_TASK GOAL_
Search the records for the word "RooAbsPdf" and pick out every line that has it.

_DATA RECORDS_
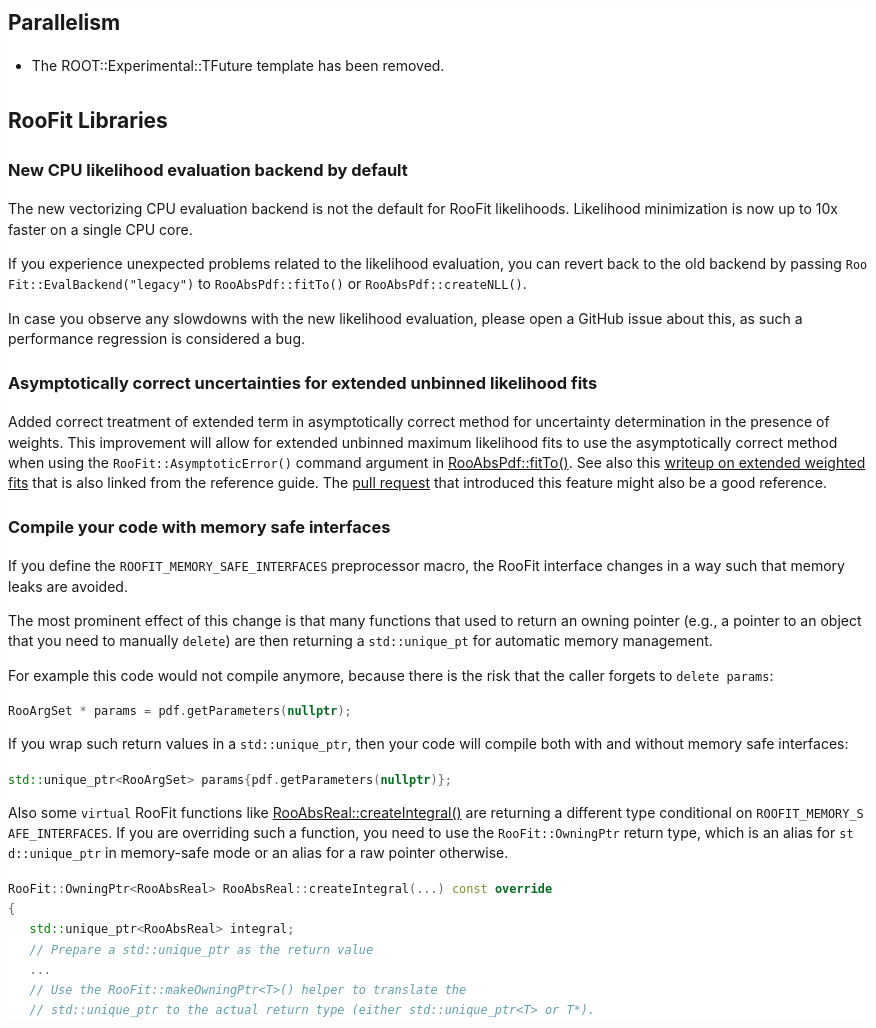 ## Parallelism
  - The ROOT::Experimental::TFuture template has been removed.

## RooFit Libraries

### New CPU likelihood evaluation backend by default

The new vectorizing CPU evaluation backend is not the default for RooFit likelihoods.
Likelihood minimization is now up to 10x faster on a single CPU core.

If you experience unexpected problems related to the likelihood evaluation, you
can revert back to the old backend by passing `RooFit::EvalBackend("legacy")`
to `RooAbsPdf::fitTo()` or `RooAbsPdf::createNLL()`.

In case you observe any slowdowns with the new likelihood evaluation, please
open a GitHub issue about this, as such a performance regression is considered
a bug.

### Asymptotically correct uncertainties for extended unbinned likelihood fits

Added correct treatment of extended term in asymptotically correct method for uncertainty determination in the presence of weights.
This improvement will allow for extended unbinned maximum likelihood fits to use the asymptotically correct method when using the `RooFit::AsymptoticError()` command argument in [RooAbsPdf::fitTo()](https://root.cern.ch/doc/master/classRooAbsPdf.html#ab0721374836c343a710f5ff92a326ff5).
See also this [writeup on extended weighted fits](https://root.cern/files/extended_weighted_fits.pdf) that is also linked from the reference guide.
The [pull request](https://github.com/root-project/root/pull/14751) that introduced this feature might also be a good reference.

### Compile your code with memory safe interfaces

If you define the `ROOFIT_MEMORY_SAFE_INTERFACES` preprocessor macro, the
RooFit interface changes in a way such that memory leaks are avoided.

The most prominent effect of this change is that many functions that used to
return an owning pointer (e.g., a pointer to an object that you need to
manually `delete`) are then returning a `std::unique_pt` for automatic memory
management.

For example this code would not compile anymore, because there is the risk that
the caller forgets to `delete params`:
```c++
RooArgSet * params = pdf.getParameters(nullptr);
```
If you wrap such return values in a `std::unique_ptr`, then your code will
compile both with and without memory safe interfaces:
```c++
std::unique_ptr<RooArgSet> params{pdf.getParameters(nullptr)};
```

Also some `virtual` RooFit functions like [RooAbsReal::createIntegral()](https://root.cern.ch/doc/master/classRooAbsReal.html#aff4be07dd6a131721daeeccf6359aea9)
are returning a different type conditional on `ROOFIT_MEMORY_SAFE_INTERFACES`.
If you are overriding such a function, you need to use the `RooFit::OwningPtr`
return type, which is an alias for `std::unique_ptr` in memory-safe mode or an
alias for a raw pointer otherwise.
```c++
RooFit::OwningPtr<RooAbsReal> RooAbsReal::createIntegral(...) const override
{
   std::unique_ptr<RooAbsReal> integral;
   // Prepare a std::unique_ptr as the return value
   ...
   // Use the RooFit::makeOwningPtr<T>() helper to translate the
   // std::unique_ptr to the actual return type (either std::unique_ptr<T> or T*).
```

_YOUR RESPONSE_
to `RooAbsPdf::fitTo()` or `RooAbsPdf::createNLL()`.
This improvement will allow for extended unbinned maximum likelihood fits to use the asymptotically correct method when using the `RooFit::AsymptoticError()` command argument in [RooAbsPdf::fitTo()](https://root.cern.ch/doc/master/classRooAbsPdf.html#ab0721374836c343a710f5ff92a326ff5).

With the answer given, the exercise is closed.